Neoabietic acid
- Names: IUPAC name (1R,4aR,4bS,10aR)-1,4a-dimethyl-7-propan-2-ylidene-3,4,4b,5,6,9,10,10a-octahydro-2H-phenanthrene-1-carboxylic acid

Identifiers
- CAS Number: 471-77-2;
- 3D model (JSmol): Interactive image;
- ChEBI: CHEBI:29653;
- ChemSpider: 191824;
- ECHA InfoCard: 100.162.824
- EC Number: 634-885-5;
- KEGG: C11889;
- PubChem CID: 221118;
- UNII: 8I5YI4CXJ7;
- CompTox Dashboard (EPA): DTXSID8022038;

Properties
- Chemical formula: C_{20}H_{30}O_{2}
- Molar mass: 302.458 g·mol^{−1}
- Appearance: yellow crystalline solid
- Density: 1.1 g/cm^{3}
- Melting point: 165–170 °C (329–338 °F; 438–443 K)
- Boiling point: 433.4 °C (812.1 °F; 706.5 K)
- Solubility in water: Sparingly soluble
- Solubility: Readily soluble in organic solvents such as ethanol, acetone, and hydrocarbons

Hazards
- Flash point: 206 °C

= Neoabietic acid =

Neoabietic acid is a naturally occurring organic compound classified as a diterpenoid with the molecular formula C20H30O2. This is a diterpenoid resin acid found in conifer resins, particularly in processed pine rosin.
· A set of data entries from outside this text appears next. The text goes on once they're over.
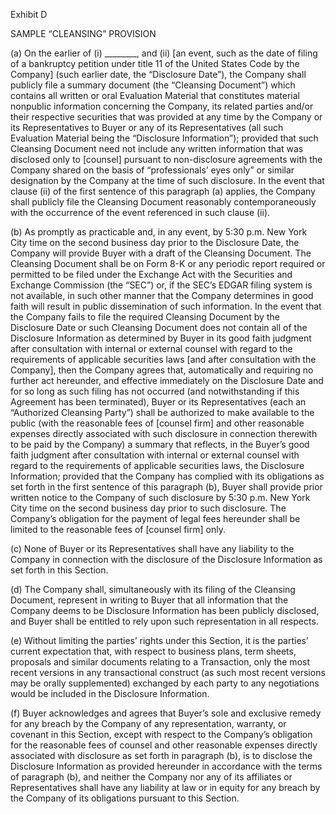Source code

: Exhibit D

SAMPLE “CLEANSING” PROVISION

(a) On the earlier of (i) ________, and (ii) [an event, such as the date of filing of a bankruptcy petition under title 11 of the United States Code by the Company] (such earlier date, the “Disclosure Date”), the Company shall publicly file a summary document (the “Cleansing Document”) which contains all written or oral Evaluation Material that constitutes material nonpublic information concerning the Company, its related parties and/or their respective securities that was provided at any time by the Company or its Representatives to Buyer or any of its Representatives (all such Evaluation Material being the “Disclosure Information”); provided that such Cleansing Document need not include any written information that was disclosed only to [counsel] pursuant to non-disclosure agreements with the Company shared on the basis of “professionals’ eyes only” or similar designation by the Company at the time of such disclosure. In the event that clause (ii) of the first sentence of this paragraph (a) applies, the Company shall publicly file the Cleansing Document reasonably contemporaneously with the occurrence of the event referenced in such clause (ii).

(b) As promptly as practicable and, in any event, by 5:30 p.m. New York City time on the second business day prior to the Disclosure Date, the Company will provide Buyer with a draft of the Cleansing Document. The Cleansing Document shall be on Form 8-K or any periodic report required or permitted to be filed under the Exchange Act with the Securities and Exchange Commission (the “SEC”) or, if the SEC’s EDGAR filing system is not available, in such other manner that the Company determines in good faith will result in public dissemination of such information. In the event that the Company fails to file the required Cleansing Document by the Disclosure Date or such Cleansing Document does not contain all of the Disclosure Information as determined by Buyer in its good faith judgment after consultation with internal or external counsel with regard to the requirements of applicable securities laws [and after consultation with the Company], then the Company agrees that, automatically and requiring no further act hereunder, and effective immediately on the Disclosure Date and for so long as such filing has not occurred (and notwithstanding if this Agreement has been terminated), Buyer or its Representatives (each an “Authorized Cleansing Party”) shall be authorized to make available to the public (with the reasonable fees of [counsel firm] and other reasonable expenses directly associated with such disclosure in connection therewith to be paid by the Company) a summary that reflects, in the Buyer’s good faith judgment after consultation with internal or external counsel with regard to the requirements of applicable securities laws, the Disclosure Information; provided that the Company has complied with its obligations as set forth in the first sentence of this paragraph (b), Buyer shall provide prior written notice to the Company of such disclosure by 5:30 p.m. New York City time on the second business day prior to such disclosure. The Company’s obligation for the payment of legal fees hereunder shall be limited to the reasonable fees of [counsel firm] only.

(c) None of Buyer or its Representatives shall have any liability to the Company in connection with the disclosure of the Disclosure Information as set forth in this Section.

(d) The Company shall, simultaneously with its filing of the Cleansing Document, represent in writing to Buyer that all information that the Company deems to be Disclosure Information has been publicly disclosed, and Buyer shall be entitled to rely upon such representation in all respects.

(e) Without limiting the parties’ rights under this Section, it is the parties’ current expectation that, with respect to business plans, term sheets, proposals and similar documents relating to a Transaction, only the most recent versions in any transactional construct (as such most recent versions may be orally supplemented) exchanged by each party to any negotiations would be included in the Disclosure Information.

(f) Buyer acknowledges and agrees that Buyer’s sole and exclusive remedy for any breach by the Company of any representation, warranty, or covenant in this Section, except with respect to the Company’s obligation for the reasonable fees of counsel and other reasonable expenses directly associated with disclosure as set forth in paragraph (b), is to disclose the Disclosure Information as provided hereunder in accordance with the terms of paragraph (b), and neither the Company nor any of its affiliates or Representatives shall have any liability at law or in equity for any breach by the Company of its obligations pursuant to this Section.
Neoabietic acid is a structural isomer of abietic acid and belongs to the abietane-type diterpene family. The compound forms primarily through thermal or chemical isomerization of abietic acid during the distillation and processing of crude rosin.

==Physical properties==
Like other resin acids, neoabietic acid is a colorless to pale yellow crystalline solid at room temperature, sparingly soluble in water but readily soluble in organic solvents such as ethanol, acetone, and hydrocarbons. Neoabietic acid exhibits typical carboxylic acid reactivity, forming salts (rosin soaps) and esters used in industrial applications.

==Natural occurrence==
The acid is found in such taxons as Pinus ponderosa, Pinus resinosa, Pinus nigra, Larix kaempferi, Pinus strobus, Pinus ajanensis, among others.

==Structure==
Neoabietic acid shares the same molecular formula with abietic acid but differs in the position of its double bonds and the conformation of its tricyclic ring system. Specifically, neoabietic acid features an isopropyl group at position C-13 and a conjugated diene system within its decalin core, distinguishing it from the isolated double bond arrangement in abietic acid.

==Uses==
The acid has been shown to have potent inhibitory activity against pimaricin, levopimaric acid, and dehydroabietic acid. Neoabietic acid is used as a component in a film-forming polymer.